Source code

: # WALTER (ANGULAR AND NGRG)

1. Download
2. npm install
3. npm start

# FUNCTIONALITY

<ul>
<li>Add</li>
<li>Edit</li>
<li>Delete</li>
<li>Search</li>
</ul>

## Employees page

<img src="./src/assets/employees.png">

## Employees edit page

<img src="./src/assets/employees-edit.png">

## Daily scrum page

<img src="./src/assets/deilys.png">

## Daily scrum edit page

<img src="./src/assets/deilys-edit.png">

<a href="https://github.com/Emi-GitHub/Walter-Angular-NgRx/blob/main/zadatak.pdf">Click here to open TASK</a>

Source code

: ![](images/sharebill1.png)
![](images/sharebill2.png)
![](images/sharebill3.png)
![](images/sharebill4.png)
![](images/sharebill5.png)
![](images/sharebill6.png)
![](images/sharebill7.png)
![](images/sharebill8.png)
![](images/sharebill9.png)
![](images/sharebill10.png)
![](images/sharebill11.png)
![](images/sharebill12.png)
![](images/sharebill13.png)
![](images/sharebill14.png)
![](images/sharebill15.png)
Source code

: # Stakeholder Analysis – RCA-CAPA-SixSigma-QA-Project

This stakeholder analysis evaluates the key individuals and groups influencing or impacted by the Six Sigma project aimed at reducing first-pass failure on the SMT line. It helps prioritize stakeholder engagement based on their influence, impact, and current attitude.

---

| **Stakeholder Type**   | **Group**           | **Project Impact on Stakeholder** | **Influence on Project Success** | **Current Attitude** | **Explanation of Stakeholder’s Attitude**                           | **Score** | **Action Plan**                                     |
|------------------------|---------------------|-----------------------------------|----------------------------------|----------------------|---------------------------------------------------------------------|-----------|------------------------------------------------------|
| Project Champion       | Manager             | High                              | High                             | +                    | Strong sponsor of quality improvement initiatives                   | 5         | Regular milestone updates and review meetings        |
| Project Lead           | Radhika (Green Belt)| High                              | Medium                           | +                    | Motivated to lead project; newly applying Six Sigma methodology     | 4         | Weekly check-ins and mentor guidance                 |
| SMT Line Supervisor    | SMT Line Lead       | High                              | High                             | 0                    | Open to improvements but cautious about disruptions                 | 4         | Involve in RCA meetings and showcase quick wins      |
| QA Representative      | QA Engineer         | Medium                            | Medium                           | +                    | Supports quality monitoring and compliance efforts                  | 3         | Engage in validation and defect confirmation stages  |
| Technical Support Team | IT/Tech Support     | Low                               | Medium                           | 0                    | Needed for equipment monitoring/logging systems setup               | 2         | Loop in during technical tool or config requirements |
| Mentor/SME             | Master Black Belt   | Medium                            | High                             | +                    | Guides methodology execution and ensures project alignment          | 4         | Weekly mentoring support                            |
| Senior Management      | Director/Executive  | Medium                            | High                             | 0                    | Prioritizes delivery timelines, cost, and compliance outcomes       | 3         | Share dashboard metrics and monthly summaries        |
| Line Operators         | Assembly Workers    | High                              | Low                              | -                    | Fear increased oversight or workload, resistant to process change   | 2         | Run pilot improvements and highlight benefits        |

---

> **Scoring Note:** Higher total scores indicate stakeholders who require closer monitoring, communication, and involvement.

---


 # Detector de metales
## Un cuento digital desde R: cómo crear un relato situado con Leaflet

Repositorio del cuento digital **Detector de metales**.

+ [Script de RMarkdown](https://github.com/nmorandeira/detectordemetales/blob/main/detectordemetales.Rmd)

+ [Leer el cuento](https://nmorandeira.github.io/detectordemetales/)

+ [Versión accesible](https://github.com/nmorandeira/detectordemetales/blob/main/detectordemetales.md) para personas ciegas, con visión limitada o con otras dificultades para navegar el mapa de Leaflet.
- - - - -
Restate exactly, and only, the line containing "Fear increased oversight" together with all lines after it to the end of the material.

#### ANSWER TO THE EXERCISE
| Line Operators         | Assembly Workers    | High                              | Low                              | -                    | Fear increased oversight or workload, resistant to process change   | 2         | Run pilot improvements and highlight benefits        |

---

> **Scoring Note:** Higher total scores indicate stakeholders who require closer monitoring, communication, and involvement.

---


 # Detector de metales
## Un cuento digital desde R: cómo crear un relato situado con Leaflet

Repositorio del cuento digital **Detector de metales**.

+ [Script de RMarkdown](https://github.com/nmorandeira/detectordemetales/blob/main/detectordemetales.Rmd)

+ [Leer el cuento](https://nmorandeira.github.io/detectordemetales/)

+ [Versión accesible](https://github.com/nmorandeira/detectordemetales/blob/main/detectordemetales.md) para personas ciegas, con visión limitada o con otras dificultades para navegar el mapa de Leaflet.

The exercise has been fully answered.